Accidents can happen and can cost you big time. It’s possible that unintentionally or intentionally deploying schema.org markup that violates Google’s Structured Data Guidelines could result in a Manual Action. This means that the affected pages would no longer be eligible for rich results and you’d have to plead to Google for forgiveness with a reconsideration request.

For spot-checking with Dynamic Tag Manager, I recommend using the Launch and DTM Switch Chrome plugin, then reviewing the markup upon Inspect Element. For GTM spot-checking, copy outerHTML upon Inspect Element and paste the code snippet in the Structured Data Testing Tool. For testing at scale, use Screaming Frog extraction to extract all structured data markup on each page then spot-check different page types using the Structured Data Testing Tool.
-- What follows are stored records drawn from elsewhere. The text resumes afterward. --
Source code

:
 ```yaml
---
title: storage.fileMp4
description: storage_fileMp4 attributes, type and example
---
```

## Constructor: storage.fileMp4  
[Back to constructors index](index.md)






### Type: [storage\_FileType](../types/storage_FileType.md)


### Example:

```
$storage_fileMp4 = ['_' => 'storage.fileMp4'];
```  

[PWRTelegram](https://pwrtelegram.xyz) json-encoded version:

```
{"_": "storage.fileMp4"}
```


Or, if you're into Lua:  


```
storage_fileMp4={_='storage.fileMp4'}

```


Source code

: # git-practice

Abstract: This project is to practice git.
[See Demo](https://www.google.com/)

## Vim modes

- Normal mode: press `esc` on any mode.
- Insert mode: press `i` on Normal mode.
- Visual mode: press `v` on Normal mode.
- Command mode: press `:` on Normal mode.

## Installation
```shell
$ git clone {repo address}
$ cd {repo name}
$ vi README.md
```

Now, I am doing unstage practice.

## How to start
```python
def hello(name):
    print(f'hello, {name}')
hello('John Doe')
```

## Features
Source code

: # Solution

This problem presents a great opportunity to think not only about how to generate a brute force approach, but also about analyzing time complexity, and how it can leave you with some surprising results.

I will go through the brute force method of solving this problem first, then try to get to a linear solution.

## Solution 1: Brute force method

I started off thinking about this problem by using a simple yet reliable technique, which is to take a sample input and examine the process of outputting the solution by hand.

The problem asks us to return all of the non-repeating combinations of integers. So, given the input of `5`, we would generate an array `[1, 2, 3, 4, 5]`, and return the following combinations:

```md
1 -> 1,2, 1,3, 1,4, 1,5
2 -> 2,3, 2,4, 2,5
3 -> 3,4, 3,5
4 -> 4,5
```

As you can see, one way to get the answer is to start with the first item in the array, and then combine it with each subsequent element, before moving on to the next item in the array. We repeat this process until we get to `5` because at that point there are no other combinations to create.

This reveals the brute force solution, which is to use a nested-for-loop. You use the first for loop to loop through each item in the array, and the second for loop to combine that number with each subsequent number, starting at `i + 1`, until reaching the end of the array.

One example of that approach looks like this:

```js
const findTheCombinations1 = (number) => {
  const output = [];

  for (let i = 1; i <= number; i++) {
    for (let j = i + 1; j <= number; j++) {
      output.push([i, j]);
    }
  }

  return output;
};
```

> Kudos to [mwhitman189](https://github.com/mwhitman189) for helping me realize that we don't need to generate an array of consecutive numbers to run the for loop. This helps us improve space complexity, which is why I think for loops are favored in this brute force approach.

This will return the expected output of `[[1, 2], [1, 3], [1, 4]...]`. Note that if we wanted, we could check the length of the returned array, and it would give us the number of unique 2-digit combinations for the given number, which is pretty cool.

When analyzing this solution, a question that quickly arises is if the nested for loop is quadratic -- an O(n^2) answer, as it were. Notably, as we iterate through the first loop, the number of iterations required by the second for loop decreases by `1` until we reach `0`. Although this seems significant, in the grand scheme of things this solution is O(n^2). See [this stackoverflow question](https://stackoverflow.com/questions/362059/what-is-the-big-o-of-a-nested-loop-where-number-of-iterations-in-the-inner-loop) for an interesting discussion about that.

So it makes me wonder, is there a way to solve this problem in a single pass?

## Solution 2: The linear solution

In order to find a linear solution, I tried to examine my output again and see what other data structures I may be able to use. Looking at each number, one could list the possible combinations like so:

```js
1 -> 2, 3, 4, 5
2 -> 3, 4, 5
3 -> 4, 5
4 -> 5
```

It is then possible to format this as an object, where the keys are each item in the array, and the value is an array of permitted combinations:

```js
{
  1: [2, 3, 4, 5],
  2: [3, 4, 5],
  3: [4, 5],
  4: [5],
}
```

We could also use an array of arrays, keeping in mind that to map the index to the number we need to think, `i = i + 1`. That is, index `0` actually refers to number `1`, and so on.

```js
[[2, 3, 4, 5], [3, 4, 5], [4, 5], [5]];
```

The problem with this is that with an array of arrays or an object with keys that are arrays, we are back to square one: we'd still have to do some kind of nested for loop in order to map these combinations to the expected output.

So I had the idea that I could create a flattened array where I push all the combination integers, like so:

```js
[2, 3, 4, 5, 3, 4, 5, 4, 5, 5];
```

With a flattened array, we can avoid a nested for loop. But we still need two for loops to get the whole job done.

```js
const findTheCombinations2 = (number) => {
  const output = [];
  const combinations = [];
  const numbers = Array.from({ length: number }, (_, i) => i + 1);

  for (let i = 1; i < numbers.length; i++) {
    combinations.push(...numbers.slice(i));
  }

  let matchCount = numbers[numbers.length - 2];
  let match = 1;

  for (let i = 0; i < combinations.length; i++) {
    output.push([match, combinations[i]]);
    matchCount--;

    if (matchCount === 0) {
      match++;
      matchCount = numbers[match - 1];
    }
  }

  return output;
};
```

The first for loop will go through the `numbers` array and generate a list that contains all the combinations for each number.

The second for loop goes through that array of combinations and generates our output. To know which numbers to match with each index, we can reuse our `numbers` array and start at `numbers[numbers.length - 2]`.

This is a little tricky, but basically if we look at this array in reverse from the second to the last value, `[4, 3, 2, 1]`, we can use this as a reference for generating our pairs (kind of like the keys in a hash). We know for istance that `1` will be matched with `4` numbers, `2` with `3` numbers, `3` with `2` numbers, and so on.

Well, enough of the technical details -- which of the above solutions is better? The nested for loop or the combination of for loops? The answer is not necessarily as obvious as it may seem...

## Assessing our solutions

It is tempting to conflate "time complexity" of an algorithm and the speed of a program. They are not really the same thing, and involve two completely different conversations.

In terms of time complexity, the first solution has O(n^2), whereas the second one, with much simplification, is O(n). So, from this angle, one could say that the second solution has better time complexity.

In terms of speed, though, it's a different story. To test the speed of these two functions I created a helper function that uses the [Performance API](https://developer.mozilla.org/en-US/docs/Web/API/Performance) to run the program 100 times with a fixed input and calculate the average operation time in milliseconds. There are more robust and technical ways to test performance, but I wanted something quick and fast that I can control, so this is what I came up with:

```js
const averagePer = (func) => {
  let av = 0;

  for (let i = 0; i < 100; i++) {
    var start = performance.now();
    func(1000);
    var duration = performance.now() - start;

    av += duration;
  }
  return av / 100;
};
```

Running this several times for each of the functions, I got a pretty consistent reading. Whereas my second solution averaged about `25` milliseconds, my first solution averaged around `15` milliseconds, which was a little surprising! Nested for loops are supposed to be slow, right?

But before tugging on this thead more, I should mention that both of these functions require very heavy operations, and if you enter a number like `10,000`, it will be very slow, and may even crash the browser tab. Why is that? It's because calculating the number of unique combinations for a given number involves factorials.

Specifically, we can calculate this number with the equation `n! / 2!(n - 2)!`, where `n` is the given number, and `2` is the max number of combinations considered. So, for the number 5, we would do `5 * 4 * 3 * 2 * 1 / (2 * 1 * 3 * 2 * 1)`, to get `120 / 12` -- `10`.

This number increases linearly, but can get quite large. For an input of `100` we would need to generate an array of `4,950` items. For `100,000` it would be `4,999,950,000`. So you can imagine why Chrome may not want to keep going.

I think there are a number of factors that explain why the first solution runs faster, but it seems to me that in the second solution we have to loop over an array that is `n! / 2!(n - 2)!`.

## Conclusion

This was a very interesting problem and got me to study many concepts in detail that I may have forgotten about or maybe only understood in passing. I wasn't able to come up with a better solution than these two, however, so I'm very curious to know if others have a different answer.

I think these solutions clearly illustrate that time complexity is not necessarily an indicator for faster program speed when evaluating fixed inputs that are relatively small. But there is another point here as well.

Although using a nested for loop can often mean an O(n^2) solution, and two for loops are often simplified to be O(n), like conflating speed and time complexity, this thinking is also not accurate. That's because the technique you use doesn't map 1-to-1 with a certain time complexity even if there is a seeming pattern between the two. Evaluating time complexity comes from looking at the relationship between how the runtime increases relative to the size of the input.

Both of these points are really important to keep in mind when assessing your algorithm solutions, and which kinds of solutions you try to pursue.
Configuration >> Custom >> Extraction >> Regex >> Copy and Paste the script below >> Crawl >> Export

<script type=\"application\/ld\+json\">(.*?)</script>

Once the pages are recrawled, the Structured Data report in Google Search Console should start to populate with the structured data types and sources they discover.

TLDR

Adding JSON-LD, rel=canonical, and meta robots NOINDEX scripts through a tag manager like Google Tag Manager or Adobe’s Dynamic Tag Manager has the potential to result in a 90% time savings. It is an alternative approach that gives marketers the power to bypass the development team and for those situations where you can’t get the IT resources or buy-in to justify the time investment. Despite Google’s disapproval of using a tag management system to implement SEO tags, we’ve found that canonical, noindex, and schema.org markup are respected and that the pros outweigh the cons, at least for now.

Authors:

Renee Girard
Brad Svejda
Jacob Egersdorf

2 responses to “Bypassing the Backlog: Google Tag Manager & DTM for SEO”

  1. matt says:

    Hi, can you please share a screen shot of how you would have the snippet configured in DTM please? thanks

  2. Renee Girard says:

    Hi Matt,
    Yes, we added some additional screenshots. Best of luck!